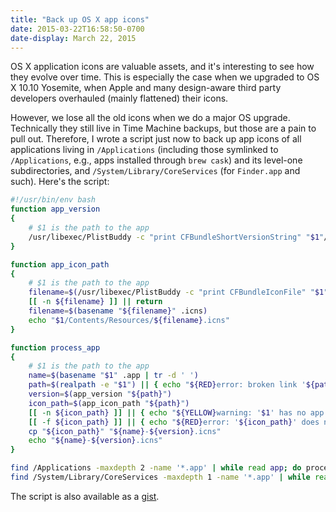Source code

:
 ```yaml
---
title: "Back up OS X app icons"
date: 2015-03-22T16:58:50-0700
date-display: March 22, 2015
---
```

OS X application icons are valuable assets, and it's interesting to see how they evolve over time. This is especially the case when we upgraded to OS X 10.10 Yosemite, when Apple and many design-aware third party developers overhauled (mainly flattened) their icons.

However, we lose all the old icons when we do a major OS upgrade. Technically they still live in Time Machine backups, but those are a pain to pull out. Therefore, I wrote a script just now to back up app icons of all applications living in `/Applications` (including those symlinked to `/Applications`, e.g., apps installed through `brew cask`) and its level-one subdirectories, and `/System/Library/CoreServices` (for `Finder.app` and such). Here's the script:

```bash
#!/usr/bin/env bash
function app_version
{
    # $1 is the path to the app
    /usr/libexec/PlistBuddy -c "print CFBundleShortVersionString" "$1"/Contents/Info.plist 2>/dev/null || date +%Y%m%d
}

function app_icon_path
{
    # $1 is the path to the app
    filename=$(/usr/libexec/PlistBuddy -c "print CFBundleIconFile" "$1"/Contents/Info.plist 2>/dev/null)
    [[ -n ${filename} ]] || return
    filename=$(basename "${filename}" .icns)
    echo "$1/Contents/Resources/${filename}.icns"
}

function process_app
{
    # $1 is the path to the app
    name=$(basename "$1" .app | tr -d ' ')
    path=$(realpath -e "$1") || { echo "${RED}error: broken link '${path}'${RESET}" >&2; return 1; }
    version=$(app_version "${path}")
    icon_path=$(app_icon_path "${path}")
    [[ -n ${icon_path} ]] || { echo "${YELLOW}warning: '$1' has no app icon${RESET}"; return 1; }
    [[ -f ${icon_path} ]] || { echo "${RED}error: '${icon_path}' does not exist${RESET}" >&2; return 1; }
    cp "${icon_path}" "${name}-${version}.icns"
    echo "${name}-${version}.icns"
}

find /Applications -maxdepth 2 -name '*.app' | while read app; do process_app "${app}"; done
find /System/Library/CoreServices -maxdepth 1 -name '*.app' | while read app; do process_app "${app}"; done
```

The script is also available as a [gist](https://gist.github.com/zmwangx/fad97e085045a21ebc1d).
++++
Exercise details – After reading through the material, report every line that holds "return".

Solution for this task –
    [[ -n ${filename} ]] || return
    path=$(realpath -e "$1") || { echo "${RED}error: broken link '${path}'${RESET}" >&2; return 1; }
    [[ -n ${icon_path} ]] || { echo "${YELLOW}warning: '$1' has no app icon${RESET}"; return 1; }
    [[ -f ${icon_path} ]] || { echo "${RED}error: '${icon_path}' does not exist${RESET}" >&2; return 1; }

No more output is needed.